No adaptation works optimally in every environment, and many adaptations are mutually exclusive in usefulness. For example long limbs are optimal in open environments because they allow for faster movement, but they come with the trade-off that proportionally longer limbs are physically weaker due to decreasing the in-lever/out-lever ratio that the muscles that attach to the legs use. Erect limbs are useful in flat-land locomotion but sprawling, lizard-like limbs are more optimal for locomoting over uneven territory.
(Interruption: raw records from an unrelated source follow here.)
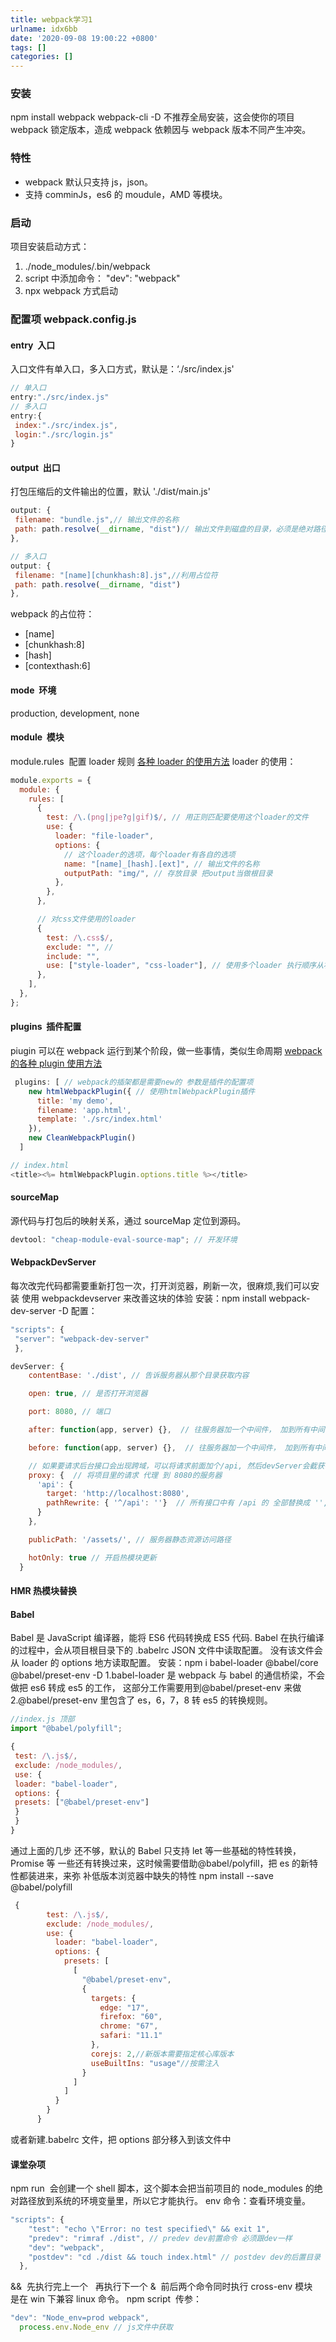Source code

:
 ```yaml
---
title: webpack学习1
urlname: idx6bb
date: '2020-09-08 19:00:22 +0800'
tags: []
categories: []
---
```


### 安装

npm install webpack webpack-cli -D
不推荐全局安装，这会使你的项目 webpack 锁定版本，造成 webpack 依赖因与 webpack 版本不同产生冲突。

### 特性

- webpack 默认只支持 js，json。
- 支持 comminJs，es6 的 moudule，AMD 等模块。

### 启动

项目安装启动方式：

1.  ./node_modules/.bin/webpack
1.  script 中添加命令： "dev": "webpack"
1.  npx webpack 方式启动

### 配置项 webpack.config.js

#### entry  入口

入口文件有单入口，多入口方式，默认是：‘./src/index.js'

```javascript
// 单入口
entry:"./src/index.js"
// 多入口
entry:{
 index:"./src/index.js",
 login:"./src/login.js"
}
```

#### output  出口

打包压缩后的文件输出的位置，默认 './dist/main.js'

```javascript
output: {
 filename: "bundle.js",// 输出文件的名称
 path: path.resolve(__dirname, "dist")// 输出文件到磁盘的目录，必须是绝对路径
},

// 多入口
output: {
 filename: "[name][chunkhash:8].js",//利用占位符
 path: path.resolve(__dirname, "dist")
},
```

webpack 的占位符：

- [name]
- [chunkhash:8]
- [hash]
- [contexthash:6]

#### mode  环境

production, development, none

#### module  模块

module.rules  配置 loader 规则
[各种 loader 的使用方法](https://webpack.docschina.org/loaders/)
loader 的使用：

```javascript
module.exports = {
  module: {
    rules: [
      {
        test: /\.(png|jpe?g|gif)$/, // 用正则匹配要使用这个loader的文件
        use: {
          loader: "file-loader",
          options: {
            // 这个loader的选项，每个loader有各自的选项
            name: "[name]_[hash].[ext]", // 输出文件的名称
            outputPath: "img/", // 存放目录 把output当做根目录
          },
        },
      },

      // 对css文件使用的loader
      {
        test: /\.css$/,
        exclude: "", //
        include: "",
        use: ["style-loader", "css-loader"], // 使用多个loader 执行顺序从右到左 从上到下
      },
    ],
  },
};
```

#### plugins  插件配置

piugin 可以在 webpack 运行到某个阶段，做一些事情，类似生命周期
[webpack 的各种 plugin 使用方法](https://webpack.docschina.org/plugins/html-webpack-plugin/)

```javascript
 plugins: [ // webpack的插架都是需要new的 参数是插件的配置项
    new htmlWebpackPlugin({ // 使用htmlWebpackPlugin插件
      title: 'my demo',
      filename: 'app.html',
      template: './src/index.html'
    }),
    new CleanWebpackPlugin()
  ]

// index.html
<title><%= htmlWebpackPlugin.options.title %></title>
```

#### sourceMap

源代码与打包后的映射关系，通过 sourceMap 定位到源码。

```javascript
devtool: "cheap-module-eval-source-map"; // 开发环境
```

#### WebpackDevServer

每次改完代码都需要重新打包⼀次，打开浏览器，刷新⼀次，很麻烦,我们可以安装
使⽤ webpackdevserver 来改善这块的体验
安装：npm install webpack-dev-server -D
配置：

```javascript
"scripts": {
 "server": "webpack-dev-server"
 },
```

```javascript
devServer: {
    contentBase: './dist', // 告诉服务器从那个目录获取内容

    open: true, // 是否打开浏览器

    port: 8080, // 端口

    after: function(app, server) {},  // 往服务器加一个中间件， 加到所有中间件最后

    before: function(app, server) {},  // 往服务器加一个中间件， 加到所有中间件最前

    // 如果要请求后台接口会出现跨域，可以将请求前面加个/api, 然后devServer会截获每个请求里的/api 并把他替换成 后端的ip
    proxy: {  // 将项目里的请求 代理 到 8080的服务器
      'api': {
        target: 'http://localhost:8080',
        pathRewrite: { '^/api': ''}  // 所有接口中有 /api 的 全部替换成 '',意思就是删除 /api
      }
    },

    publicPath: '/assets/', // 服务器静态资源访问路径

    hotOnly: true // 开启热模块更新
  }
```

#### HMR 热模块替换

#### Babel

Babel 是 JavaScript 编译器，能将 ES6 代码转换成 ES5 代码.
Babel 在执⾏编译的过程中，会从项⽬根⽬录下的 .babelrc JSON ⽂件中读取配置。
没有该⽂件会从 loader 的 options 地⽅读取配置。
安装：npm i babel-loader @babel/core @babel/preset-env -D
1.babel-loader 是 webpack 与 babel 的通信桥梁，不会做把 es6 转成 es5 的⼯作，
这部分⼯作需要⽤到@babel/preset-env 来做
2.@babel/preset-env ⾥包含了 es，6，7，8 转 es5 的转换规则。

```javascript
//index.js 顶部
import "@babel/polyfill";
```

```javascript
{
 test: /\.js$/,
 exclude: /node_modules/,
 use: {
 loader: "babel-loader",
 options: {
 presets: ["@babel/preset-env"]
 }
 }
}
```

通过上⾯的⼏步 还不够，默认的 Babel 只⽀持 let 等⼀些基础的特性转换，Promise 等
⼀些还有转换过来，这时候需要借助@babel/polyfill，把 es 的新特性都装进来，来弥
补低版本浏览器中缺失的特性
npm install --save @babel/polyfill

```javascript
 {
        test: /\.js$/,
        exclude: /node_modules/,
        use: {
          loader: "babel-loader",
          options: {
            presets: [
              [
                "@babel/preset-env",
                {
                  targets: {
                    edge: "17",
                    firefox: "60",
                    chrome: "67",
                    safari: "11.1"
                  },
                  corejs: 2,//新版本需要指定核⼼库版本
                  useBuiltIns: "usage"//按需注⼊
                }
              ]
            ]
          }
        }
      }
```

或者新建.babelrc ⽂件，把 options 部分移⼊到该⽂件中

#### 课堂杂项

npm run  会创建一个 shell 脚本，这个脚本会把当前项目的 node_modules 的绝对路径放到系统的环境变量里，所以它才能执行。
env 命令：查看环境变量。

```javascript
"scripts": {
    "test": "echo \"Error: no test specified\" && exit 1",
    "predev": "rimraf ./dist", // predev dev前置命令 必须跟dev一样
    "dev": "webpack",
    "postdev": "cd ./dist && touch index.html" // postdev dev的后置目录
  },
```

&&  先执行完上一个   再执行下一个
&  前后两个命令同时执行
cross-env 模块   是在 win 下兼容 linux 命令。
npm script  传参：

```javascript
"dev": "Node_env=prod webpack",
  process.env.Node_env // js文件中获取
```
Balancing the Energy Budget
The biggest thing that you seem to be missing in your question is that there is an additional factor in optimization that is the reason why humans don't already exist in an "optimal" form. Nothing in life is free. In economics that cost comes in the form of time and money, in biology that cost comes in the form of calories and metabolic energy (and to a lesser degree gestation and maturation time). Those calories either have to come from the mother or be provisioned somehow. Want to give your humanoids a super-stomach that can digest any food? Costs calories. A super-kidney that reclaims almost all water? Costs calories. As mentioned before our brain, which is probably the best example of a "super organ" in humans, eats up 20% of our total metabolic budget. You have to balance your energy budget, in order to "optimize" an organ you either have to cut funding to some other part of the body or increase caloric intake.
This is why real animals don't go around "optimized" all the time. You can add all the bells and whistles you want to make a species the best at everything, but you'd basically have to eat super-calorie-dense foods or guzzle rocket fuel to get the energy to support it. After a point you would need so many calories you'd either have to be eating 24/7 or you couldn't survive without highly nutrient-dense artificial foodstuffs. No species has an unlimited energy budget to get things done, so evolution has to pick and choose (in a metaphorical sense, not an intelligent design one) which adaptations they favor.